# What tool is this?



## skiprat (Aug 20, 2009)

:biggrin:
Like to guess what this is for and how it works?
If someone tells me EXACTLY what it is and how each bit works, then I'll make them one, if they want one:wink: ( free, of course ):biggrin:
No clues though!!!!:biggrin:


----------



## rpearson (Aug 20, 2009)

Sounds like fun, I'll take a stab at it.  Besides, it looks like a heck of a nicely made tool.

My guess:
It's for pen dis-assembly to pull the pen transmission out.


----------



## dntrost (Aug 20, 2009)

:biggrin:Man if that is what it is I want one!!!!!!!:tongue:


----------



## bitshird (Aug 20, 2009)

A dumb guess would be a pin vice, but the knob on the top has me puzzled, I can see how placing a small drill in the split end of the gadget then tightening the nut on the other end could draw up in the hole on the end with the splits in the metal IF the hole had a taper to it. at first I thought it might be a closed end mandrel of some sort, but the knod might get in the way. 
Like I said it was just a DUMB guess.


----------



## dgscott (Aug 20, 2009)

This is a Mitchell and Butler barman persuader. You insert the threaded end into the barman's ear when he announces "last round," and turn the yellow knob until all the resistance drains out the opposite end. The resistance can then be collected in a container and cast in polyester resin to be turned into blanks for high end pens for wishy-washy executives.

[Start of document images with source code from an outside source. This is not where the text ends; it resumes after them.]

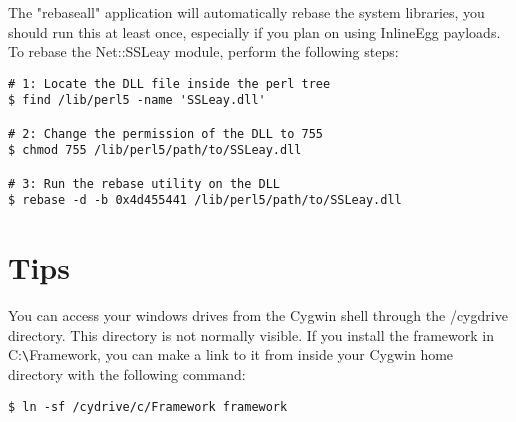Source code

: \documentclass{report}
\begin{document}
\par
The "rebaseall" application will automatically rebase the system libraries, you
should run this at least once, especially if you plan on using InlineEgg payloads.
To rebase the Net::SSLeay module, perform the following steps:

\begin{verbatim}
# 1: Locate the DLL file inside the perl tree
$ find /lib/perl5 -name 'SSLeay.dll'

# 2: Change the permission of the DLL to 755
$ chmod 755 /lib/perl5/path/to/SSLeay.dll

# 3: Run the rebase utility on the DLL
$ rebase -d -b 0x4d455441 /lib/perl5/path/to/SSLeay.dll
\end{verbatim}


	\section{Tips}
\par
You can access your windows drives from the Cygwin shell through the /cygdrive
directory. This directory is not normally visible. If you install the framework
in C:\verb#\#Framework, you can make a link to it from inside your Cygwin home
directory with the following command: 

\begin{verbatim}
$ ln -sf /cydrive/c/Framework framework
\end{verbatim}
\end{document}

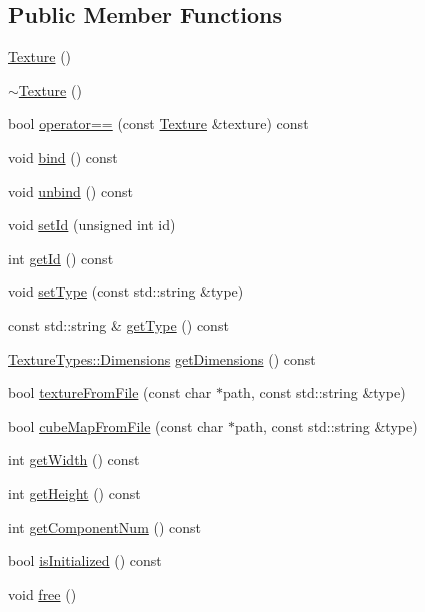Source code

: \subsection*{Public Member Functions}
\begin{DoxyCompactItemize}
\item 
\mbox{\hyperlink{classec_1_1_texture_ac2551ef676d0c771f35dc470b8a0b237}{Texture}} ()
\item 
\mbox{\hyperlink{classec_1_1_texture_ae567d80654dd09c6b02a38ca8de29ead}{$\sim$\+Texture}} ()
\item 
bool \mbox{\hyperlink{classec_1_1_texture_ab00e335380881f3267732186381c777c}{operator==}} (const \mbox{\hyperlink{classec_1_1_texture}{Texture}} \&texture) const
\item 
void \mbox{\hyperlink{classec_1_1_texture_a9e2f0191cfcc85c87edb821508cc06ee}{bind}} () const
\item 
void \mbox{\hyperlink{classec_1_1_texture_a95c72abc5c801df231fc970c6adffdcc}{unbind}} () const
\item 
void \mbox{\hyperlink{classec_1_1_texture_af3555f8dda9a13babcb96d40d4417813}{set\+Id}} (unsigned int id)
\item 
int \mbox{\hyperlink{classec_1_1_texture_a0097b0b1826d7339ae109a187b6304d5}{get\+Id}} () const
\item 
void \mbox{\hyperlink{classec_1_1_texture_a4d984f43478753facd81186d1cd36bcb}{set\+Type}} (const std\+::string \&type)
\item 
const std\+::string \& \mbox{\hyperlink{classec_1_1_texture_a1c33bc610c0b5c7807fa92897320349f}{get\+Type}} () const
\item 
\mbox{\hyperlink{structec_1_1_texture_types_ac0e07f24452fa28dd8e6e33a224842fc}{Texture\+Types\+::\+Dimensions}} \mbox{\hyperlink{classec_1_1_texture_a5d1e6d8dd6c98ea036caf2696e47637a}{get\+Dimensions}} () const
\item 
bool \mbox{\hyperlink{classec_1_1_texture_ac2461a696b914d1b22192a87d326f480}{texture\+From\+File}} (const char $\ast$path, const std\+::string \&type)
\item 
bool \mbox{\hyperlink{classec_1_1_texture_ae84b0f18fa11275f09e4c8ea3dc89e02}{cube\+Map\+From\+File}} (const char $\ast$path, const std\+::string \&type)
\item 
int \mbox{\hyperlink{classec_1_1_texture_a0c01b293f7fe1b9ee863a1a2e9b64a6f}{get\+Width}} () const
\item 
int \mbox{\hyperlink{classec_1_1_texture_a45ff89dd7453c2d09ec10ba8aa58835c}{get\+Height}} () const
\item 
int \mbox{\hyperlink{classec_1_1_texture_a941dc88bd9843fcf8273dc8d8a259c03}{get\+Component\+Num}} () const
\item 
bool \mbox{\hyperlink{classec_1_1_texture_ab81c62fde2f54dfbb5895a421224fcd9}{is\+Initialized}} () const
\item 
void \mbox{\hyperlink{classec_1_1_texture_a57242daae8cc1ea827848f9b7f7b7fbb}{free}} ()
\end{DoxyCompactItemize}


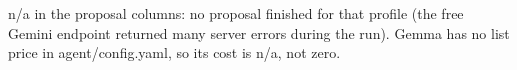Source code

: {\footnotesize n/a in the proposal columns: no proposal finished for that profile (the free Gemini endpoint returned many server errors during the run). Gemma has no list price in agent/config.yaml, so its cost is n/a, not zero.}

Of course, it's just a guess.
Doug


----------



## Rollerbob (Aug 20, 2009)

It's a Kazoo.......I'm just having trouble figuring out which end goes in your mouth!:biggrin: Hell, I don't have a clue!:frown:


----------



## OKLAHOMAN (Aug 20, 2009)

Of course it's a Whatyamacallit and you can make thingamabobs with it.


----------



## Rollerbob (Aug 20, 2009)

A tube insertion tool. The nut expands the other end to the tube size and the handle slides it into the blank!


----------



## skiprat (Aug 20, 2009)

Wow !!!! You guys are GOOD !!!!

Wrong, but good:biggrin:

I just tarted it up a bit. :biggrin:  I decided that the nut and the yellow knob looked ugly. :redface:


----------



## Bill Sampson (Aug 20, 2009)

A reaming devise for a brass tube?

Bill Sampson, Richmond


----------



## Manny (Aug 20, 2009)

Pen disassembly but not for tranny. My guess is for pulling a pressure fitting out. Closed end pens or a pen with the same size pressure fitting on each side(long click, JR Gent ect)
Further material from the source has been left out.